The past week has seen some strange manoeuvrings by the campaign teams of both Presidential candidates. As the Clintons moved to back Obama and to oppose McCain, the Republican presumptive nominee appeared to align himself with the Clintons against Obama. The very nature of the Presidential race necessitates double standards, and this has been painfully apparent during the last week. Comments made by both Hillary Clinton and Joe Biden have come back to haunt the Democrats’ attempts to make a firm and decisive show of unity.
Most damaging have been Hillary Clinton’s concerns, made clear during her own campaign earlier this year, about Obama’s viability as commander-in-chief. Although she made clear in her speech at the DNC on Tuesday that she is throwing all her political weight behind the Democrat’s nominee, she did not take the opportunity to retract her statements concerning Obama’s foreign policy experience.
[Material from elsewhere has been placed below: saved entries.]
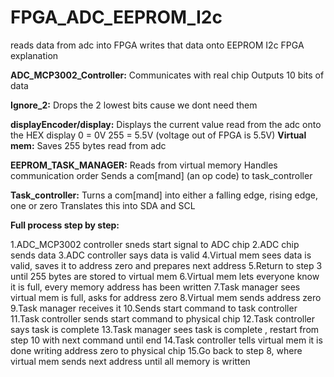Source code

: # FPGA_ADC_EEPROM_I2c
reads data from adc into FPGA writes that data onto EEPROM I2c
FPGA explanation

<b>ADC_MCP3002_Controller:</b>
	Communicates with real chip
	Outputs 10 bits of data

<b>Ignore_2:</b>
	Drops the 2 lowest bits cause we dont need them

<b>displayEncoder/display:</b>
	Displays the current value read from the adc onto the HEX display
	0 = 0V
	255 = 5.5V (voltage out of FPGA is 5.5V)
<b>Virtual mem:</b>
	Saves 255 bytes read from adc

<b>EEPROM_TASK_MANAGER:</b>
	Reads from virtual memory
	Handles communication order
	Sends a com[mand]  (an op code) to task_controller

<b>Task_controller:</b>
	Turns a com[mand] into either a falling edge, rising edge, one or zero
	Translates this into SDA and SCL


<b>Full process step by step:</b>

1.ADC_MCP3002 controller sneds start signal to ADC chip
2.ADC chip sends data
3.ADC controller says data is valid
4.Virtual mem sees data is valid, saves it to address zero and prepares next address
5.Return to step 3 until 255 bytes are stored to virtual mem
6.Virtual mem lets everyone know it is full, every memory address has been written
7.Task manager sees virtual mem is full, asks for address zero
8.Virtual mem sends address zero
9.Task manager receives it
10.Sends start command to task controller
11.Task controller sends start command to physical chip
12.Task controller says task is complete
13.Task manager sees task is complete , restart from step 10 with next command until end
14.Task controller tells virtual mem it is done writing address zero to physical chip
15.Go back to step 8, where virtual mem sends next address until all memory is written
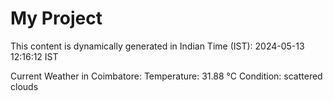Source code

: # My Project

This content is dynamically generated in Indian Time (IST): 2024-05-13 12:16:12 IST


Current Weather in Coimbatore:
Temperature: 31.88 °C
Condition: scattered clouds
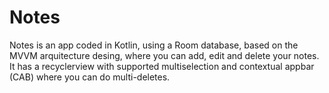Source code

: # Notes
Notes is an app coded in Kotlin, using a Room database, based on the MVVM arquitecture desing,  where you can add, edit and delete your notes. It has a recyclerview with supported multiselection and contextual appbar (CAB) where you can do multi-deletes.
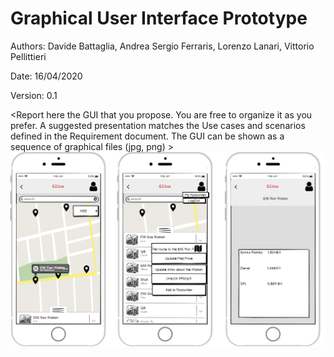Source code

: # Graphical User Interface Prototype  

Authors: Davide Battaglia, Andrea Sergio Ferraris, Lorenzo Lanari, Vittorio Pellittieri

Date: 16/04/2020

Version: 0.1

\<Report here the GUI that you propose. You are free to organize it as you prefer. A suggested presentation matches the Use cases and scenarios defined in the Requirement document. The GUI can be shown as a sequence of graphical files (jpg, png)  >
![GUI](EZGas_mockup.png)
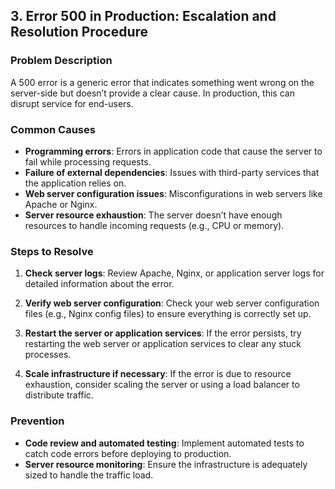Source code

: ## 3. Error 500 in Production: Escalation and Resolution Procedure

### Problem Description
A 500 error is a generic error that indicates something went wrong on the server-side but doesn’t provide a clear cause. In production, this can disrupt service for end-users.

### Common Causes
- **Programming errors**: Errors in application code that cause the server to fail while processing requests.
- **Failure of external dependencies**: Issues with third-party services that the application relies on.
- **Web server configuration issues**: Misconfigurations in web servers like Apache or Nginx.
- **Server resource exhaustion**: The server doesn’t have enough resources to handle incoming requests (e.g., CPU or memory).

### Steps to Resolve
1. **Check server logs**: Review Apache, Nginx, or application server logs for detailed information about the error.

2. **Verify web server configuration**: Check your web server configuration files (e.g., Nginx config files) to ensure everything is correctly set up.

3. **Restart the server or application services**: If the error persists, try restarting the web server or application services to clear any stuck processes.

4. **Scale infrastructure if necessary**: If the error is due to resource exhaustion, consider scaling the server or using a load balancer to distribute traffic.

### Prevention
- **Code review and automated testing**: Implement automated tests to catch code errors before deploying to production.
- **Server resource monitoring**: Ensure the infrastructure is adequately sized to handle the traffic load.

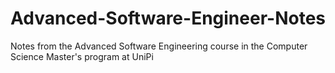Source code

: # Advanced-Software-Engineer-Notes
Notes from the Advanced Software Engineering course in the Computer Science Master's program at UniPi
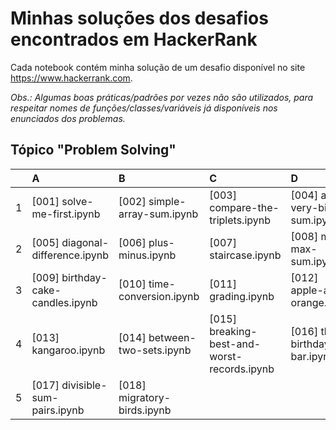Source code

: # Minhas soluções dos desafios encontrados em HackerRank

Cada notebook contém minha solução de um desafio disponível no site https://www.hackerrank.com.

_Obs.: Algumas boas práticas/padrões por vezes não são utilizados, para respeitar nomes de funções/classes/variáveis já disponíveis nos enunciados dos problemas._

## Tópico "Problem Solving"

| | A | B | C | D |
| :--- | :--- | :--- | :--- | :--- |
| 1 | [001] solve-me-first.ipynb | [002] simple-array-sum.ipynb | [003] compare-the-triplets.ipynb | [004] a-very-big-sum.ipynb |
| 2 | [005] diagonal-difference.ipynb | [006] plus-minus.ipynb | [007] staircase.ipynb | [008] mini-max-sum.ipynb |
| 3 | [009] birthday-cake-candles.ipynb | [010] time-conversion.ipynb | [011] grading.ipynb | [012] apple-and-orange.ipynb |
| 4 | [013] kangaroo.ipynb | [014] between-two-sets.ipynb | [015] breaking-best-and-worst-records.ipynb | [016] the-birthday-bar.ipynb |
| 5 | [017] divisible-sum-pairs.ipynb | [018] migratory-birds.ipynb |  |  |
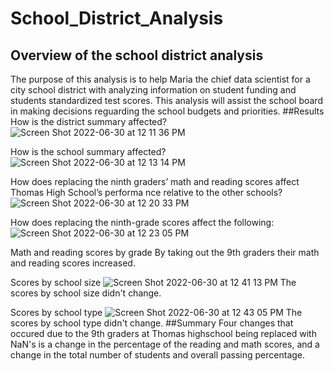 # School_District_Analysis
## Overview of the school district analysis
The purpose of this analysis is to help Maria the chief data scientist for a city school district with analyzing information on student funding and students standardized test scores. This analysis will assist the school board in making decisions reguarding the school budgets and priorities.
##Results
How is the district summary affected?
![Screen Shot 2022-06-30 at 12 11 36 PM](https://user-images.githubusercontent.com/106411743/176726553-da021b68-8aa9-4242-ac67-03351a367a35.png)

How is the school summary affected?
![Screen Shot 2022-06-30 at 12 13 14 PM](https://user-images.githubusercontent.com/106411743/176726781-1c32a954-79d1-4663-9b59-49d6f844f77b.png)

How does replacing the ninth graders’ math and reading scores affect Thomas High School’s performa
nce relative to the other schools?
![Screen Shot 2022-06-30 at 12 20 33 PM](https://user-images.githubusercontent.com/106411743/176728218-836f5561-6c11-426a-858c-275ffa63a2c3.png)


How does replacing the ninth-grade scores affect the following:
![Screen Shot 2022-06-30 at 12 23 05 PM](https://user-images.githubusercontent.com/106411743/176728591-bc20abc0-2c08-4cff-ae2a-c7df251da9c7.png)

Math and reading scores by grade
By taking out the 9th graders their math and reading scores increased.

Scores by school size
![Screen Shot 2022-06-30 at 12 41 13 PM](https://user-images.githubusercontent.com/106411743/176732169-2a7a9eb0-c704-46ba-8f85-5c65c1b57eaa.png)
The scores by school size didn't change.

Scores by school type
![Screen Shot 2022-06-30 at 12 43 05 PM](https://user-images.githubusercontent.com/106411743/176732417-f940e30c-f378-4cb5-a82c-a40314df993c.png)
The scores by school type didn't change.
##Summary
Four changes that occured due to the 9th graders at Thomas highschool being replaced with NaN's is a change in the percentage of the reading and math scores, and a change in the total number of students and overall passing percentage.
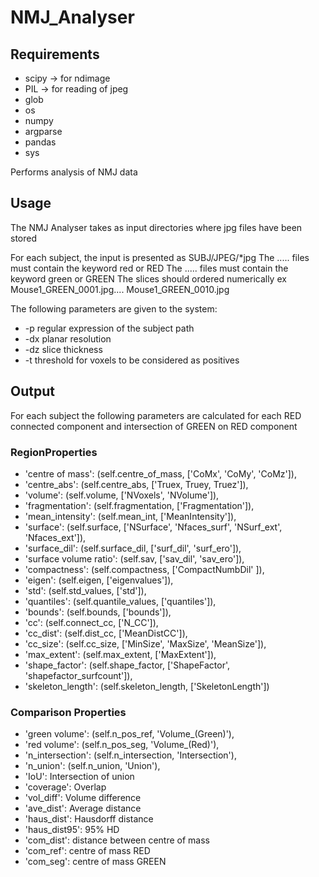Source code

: # NMJ_Analyser

## Requirements
 - scipy -> for ndimage
 - PIL -> for reading of jpeg
 - glob
 - os
 - numpy
 - argparse
 - pandas
 - sys

Performs analysis of NMJ data 

## Usage

The NMJ Analyser takes as input directories where jpg files have been stored 

For each subject, the input is presented as 
SUBJ/JPEG/*jpg
The ..... files must contain the keyword red or RED
The ..... files must contain the keyword green or GREEN
The slices should ordered numerically ex Mouse1_GREEN_0001.jpg.... Mouse1_GREEN_0010.jpg

The following parameters are given to the system:
 - -p regular expression of the subject path
 - -dx planar resolution
 - -dz slice thickness
 - -t threshold for voxels to be considered as positives
 
## Output
 For each subject the following parameters are calculated for each RED connected component and intersection of GREEN on RED component
 
### RegionProperties
 - 'centre of mass': (self.centre_of_mass, ['CoMx',
                                                     'CoMy',
                                                     'CoMz']),
 - 'centre_abs': (self.centre_abs, ['Truex, Truey, Truez']),
 - 'volume': (self.volume,
                       ['NVoxels', 'NVolume']),
 - 'fragmentation': (self.fragmentation, ['Fragmentation']),
 - 'mean_intensity': (self.mean_int, ['MeanIntensity']),
 - 'surface': (self.surface, ['NSurface', 'Nfaces_surf',
                                       'NSurf_ext', 'Nfaces_ext']),
 - 'surface_dil': (self.surface_dil, ['surf_dil', 'surf_ero']),
 - 'surface volume ratio': (self.sav, ['sav_dil', 'sav_ero']),
 - 'compactness': (self.compactness, ['CompactNumbDil'
                                               ]),
 - 'eigen': (self.eigen, ['eigenvalues']),
 - 'std': (self.std_values, ['std']),
 - 'quantiles': (self.quantile_values, ['quantiles']),
 - 'bounds': (self.bounds, ['bounds']),
 - 'cc': (self.connect_cc, ['N_CC']),
 - 'cc_dist': (self.dist_cc, ['MeanDistCC']),
 - 'cc_size': (self.cc_size, ['MinSize', 'MaxSize', 'MeanSize']),
 - 'max_extent': (self.max_extent, ['MaxExtent']),
 - 'shape_factor': (self.shape_factor, ['ShapeFactor',
                                                 'shapefactor_surfcount']),
 - 'skeleton_length': (self.skeleton_length, ['SkeletonLength'])
 
### Comparison Properties
 - 'green volume': (self.n_pos_ref, 'Volume_(Green)'),
 - 'red volume': (self.n_pos_seg, 'Volume_(Red)'),
 - 'n_intersection': (self.n_intersection, 'Intersection'),
 - 'n_union': (self.n_union, 'Union'),
 - 'IoU': Intersection of union
 - 'coverage': Overlap        
 - 'vol_diff': Volume difference
 - 'ave_dist': Average distance
 - 'haus_dist': Hausdorff distance
 - 'haus_dist95': 95% HD
 - 'com_dist': distance between centre of mass
 - 'com_ref': centre of mass RED
 - 'com_seg': centre of mass GREEN
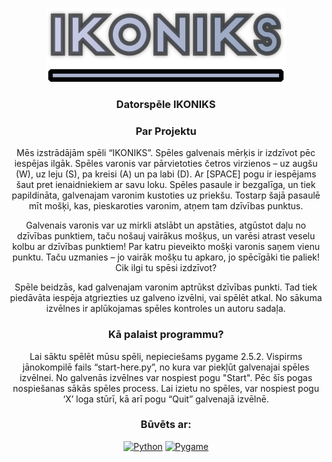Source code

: <a name="readme-top"></a>

<!-- PROJECT LOGO -->
<br />
<div align="center">
  <a href="https://github.com/sunwindsss/Pygame-Projekts">
    <img src="images/titlecard.png" alt="Logo" width="384" height="117">
  </a>

  <h3 align="center">Datorspēle IKONIKS</h3>

<!-- ABOUT THE PROJECT -->
### Par Projektu

Mēs izstrādājām spēli “IKONIKS”. Spēles galvenais mērķis ir izdzīvot pēc iespējas ilgāk.
Spēles varonis var pārvietoties četros virzienos – uz augšu (W), uz leju (S), pa kreisi (A) un pa labi (D). Ar [SPACE] pogu ir iespējams šaut pret ienaidniekiem ar savu loku. Spēles pasaule ir bezgalīga, un tiek papildināta, galvenajam varonim kustoties uz priekšu. Tostarp šajā pasaulē mīt mošķi, kas, pieskaroties varonim, atņem tam dzīvības punktus.

Galvenais varonis var uz mirkli atslābt un apstāties, atgūstot daļu no dzīvības punktiem, taču nošauj vairākus mošķus, un varēsi atrast veselu kolbu ar dzīvības punktiem! Par katru pieveikto mošķi varonis saņem vienu punktu. Taču uzmanies – jo vairāk mošķu tu apkaro, jo spēcīgāki tie paliek! Cik ilgi tu spēsi izdzīvot?

Spēle beidzās, kad galvenajam varonim aptrūkst dzīvības punkti. Tad tiek piedāvāta iespēja atgriezties uz galveno izvēlni, vai spēlēt atkal. No sākuma izvēlnes ir aplūkojamas spēles kontroles un autoru sadaļa.

### Kā palaist programmu?

Lai sāktu spēlēt mūsu spēli, nepieciešams pygame 2.5.2.
Vispirms jānokompilē fails “start-here.py”, no kura var piekļūt galvenajai spēles izvēlnei.
No galvenās izvēlnes var nospiest pogu "Start". Pēc šīs pogas nospiešanas sākās spēles process. Lai izietu no spēles, var nospiest pogu ‘X’ loga stūrī, kā arī pogu “Quit” galvenajā izvēlnē.

### Būvēts ar:

[![Python][Python]][Python-url]
[![Pygame][Pygame]][Pygame-url]

<!-- MARKDOWN LINKS & IMAGES -->
<!-- https://www.markdownguide.org/basic-syntax/#reference-style-links -->
[Python]: https://1000logos.net/wp-content/uploads/2020/08/Python-Logo.png
[Python-url]: https://www.python.org
[Pygame]: https://www.pygame.org/docs/_images/pygame_logo.png
[Pygame-url]: https://www.pygame.org/news
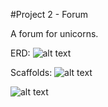 #Project 2 - Forum

A forum for unicorns.

ERD:
![alt text](http://i60.tinypic.com/opwpkw.jpg)

Scaffolds:
![alt text](http://i58.tinypic.com/121cort.jpg)

![alt text](http://i60.tinypic.com/s5iv4m.jpg)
Bill Clinton, during his speech on Wednesday, compared himself to Obama, stating that the Republicans had said that he, too, lacked sufficient experience to be commander-in-chief in 1992. Yet the way in which Mr Clinton’s speech separated Obama’s competence in areas of national policy and foreign policy highlights the challenges which the nominee faces in convincing the public he is ready to lead the armed forces. Clinton stated that Obama’s “policies on the economy, on taxes, on health care, on energy, are far superior to the Republican alternatives. He has shown a clear grasp of foreign policy and national security challenges”. Why not group foreign policy together with the economy, taxes, health care and energy? Obama has a glaring chink in his armour. Unsurprisingly, McCain’s campaign team are refusing to back down on the issue.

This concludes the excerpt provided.